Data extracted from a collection
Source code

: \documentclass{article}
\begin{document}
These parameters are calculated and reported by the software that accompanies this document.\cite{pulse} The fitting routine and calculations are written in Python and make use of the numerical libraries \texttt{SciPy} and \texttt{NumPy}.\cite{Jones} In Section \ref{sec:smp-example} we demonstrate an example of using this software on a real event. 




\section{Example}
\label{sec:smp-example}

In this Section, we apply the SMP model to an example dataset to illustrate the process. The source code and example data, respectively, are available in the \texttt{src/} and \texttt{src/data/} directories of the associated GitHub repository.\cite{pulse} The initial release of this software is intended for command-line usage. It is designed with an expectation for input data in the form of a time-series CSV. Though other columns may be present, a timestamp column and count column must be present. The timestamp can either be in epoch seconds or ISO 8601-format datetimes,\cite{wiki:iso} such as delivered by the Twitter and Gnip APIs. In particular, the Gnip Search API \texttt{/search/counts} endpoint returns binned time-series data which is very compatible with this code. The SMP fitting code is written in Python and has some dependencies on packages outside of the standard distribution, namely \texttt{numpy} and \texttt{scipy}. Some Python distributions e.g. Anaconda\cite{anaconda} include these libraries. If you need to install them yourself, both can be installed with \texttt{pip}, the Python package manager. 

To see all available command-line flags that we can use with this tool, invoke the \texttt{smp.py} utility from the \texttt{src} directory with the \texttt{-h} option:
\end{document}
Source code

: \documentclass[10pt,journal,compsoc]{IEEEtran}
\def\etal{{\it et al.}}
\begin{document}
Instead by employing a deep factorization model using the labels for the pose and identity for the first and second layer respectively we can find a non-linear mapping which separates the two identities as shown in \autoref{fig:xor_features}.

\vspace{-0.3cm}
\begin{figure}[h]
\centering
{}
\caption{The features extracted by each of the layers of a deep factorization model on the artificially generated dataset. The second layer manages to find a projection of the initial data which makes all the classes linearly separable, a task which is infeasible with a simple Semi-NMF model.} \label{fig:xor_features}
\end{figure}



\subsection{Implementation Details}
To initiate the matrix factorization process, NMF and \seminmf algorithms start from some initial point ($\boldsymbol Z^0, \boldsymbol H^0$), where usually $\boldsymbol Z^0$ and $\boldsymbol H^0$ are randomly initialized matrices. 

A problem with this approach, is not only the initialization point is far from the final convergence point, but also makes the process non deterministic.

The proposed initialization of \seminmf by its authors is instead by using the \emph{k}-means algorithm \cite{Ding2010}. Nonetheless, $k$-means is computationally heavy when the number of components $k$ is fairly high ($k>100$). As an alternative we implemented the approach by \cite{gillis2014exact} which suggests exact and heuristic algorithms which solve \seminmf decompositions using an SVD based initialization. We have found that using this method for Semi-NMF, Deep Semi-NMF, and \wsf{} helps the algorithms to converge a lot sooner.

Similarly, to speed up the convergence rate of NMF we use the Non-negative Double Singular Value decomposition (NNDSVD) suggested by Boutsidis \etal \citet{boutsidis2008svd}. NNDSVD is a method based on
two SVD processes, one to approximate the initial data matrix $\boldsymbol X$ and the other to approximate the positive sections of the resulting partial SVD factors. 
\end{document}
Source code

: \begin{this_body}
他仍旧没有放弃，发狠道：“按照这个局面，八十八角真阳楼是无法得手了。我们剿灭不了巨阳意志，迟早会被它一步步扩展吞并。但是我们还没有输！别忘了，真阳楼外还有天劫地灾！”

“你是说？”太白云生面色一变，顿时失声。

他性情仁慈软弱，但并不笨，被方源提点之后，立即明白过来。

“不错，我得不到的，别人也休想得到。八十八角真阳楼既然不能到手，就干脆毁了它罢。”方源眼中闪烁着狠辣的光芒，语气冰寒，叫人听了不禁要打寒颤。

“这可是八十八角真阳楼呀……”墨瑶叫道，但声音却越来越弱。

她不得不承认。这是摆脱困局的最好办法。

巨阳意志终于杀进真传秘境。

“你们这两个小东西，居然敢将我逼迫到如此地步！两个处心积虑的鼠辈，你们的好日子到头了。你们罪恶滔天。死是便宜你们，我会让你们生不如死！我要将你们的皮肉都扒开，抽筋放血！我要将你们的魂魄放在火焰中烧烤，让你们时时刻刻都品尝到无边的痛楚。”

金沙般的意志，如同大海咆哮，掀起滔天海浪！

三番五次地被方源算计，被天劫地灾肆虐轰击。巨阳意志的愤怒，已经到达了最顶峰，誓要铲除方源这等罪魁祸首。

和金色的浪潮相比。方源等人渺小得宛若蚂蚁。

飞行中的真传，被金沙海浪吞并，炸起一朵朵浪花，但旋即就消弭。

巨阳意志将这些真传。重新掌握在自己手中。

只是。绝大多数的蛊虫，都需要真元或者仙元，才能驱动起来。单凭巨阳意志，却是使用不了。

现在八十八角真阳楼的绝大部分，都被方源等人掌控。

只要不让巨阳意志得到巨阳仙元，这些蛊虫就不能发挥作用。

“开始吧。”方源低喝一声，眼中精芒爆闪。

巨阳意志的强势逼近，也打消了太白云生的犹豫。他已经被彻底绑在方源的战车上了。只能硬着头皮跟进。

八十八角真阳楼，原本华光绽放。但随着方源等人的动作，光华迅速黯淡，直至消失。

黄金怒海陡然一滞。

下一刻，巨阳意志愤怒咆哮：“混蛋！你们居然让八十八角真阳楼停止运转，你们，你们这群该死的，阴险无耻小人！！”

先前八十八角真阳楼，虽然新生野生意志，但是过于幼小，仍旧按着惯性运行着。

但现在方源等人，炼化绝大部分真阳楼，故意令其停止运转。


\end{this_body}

= Try it =
Give back, unchanged, every line from the one with "先前八十八角真阳楼，虽然新生野生意志，但是过于幼小，仍旧按着惯性运行着。" to the end of the entries above.

= Response below =
先前八十八角真阳楼，虽然新生野生意志，但是过于幼小，仍旧按着惯性运行着。

但现在方源等人，炼化绝大部分真阳楼，故意令其停止运转。


\end{this_body}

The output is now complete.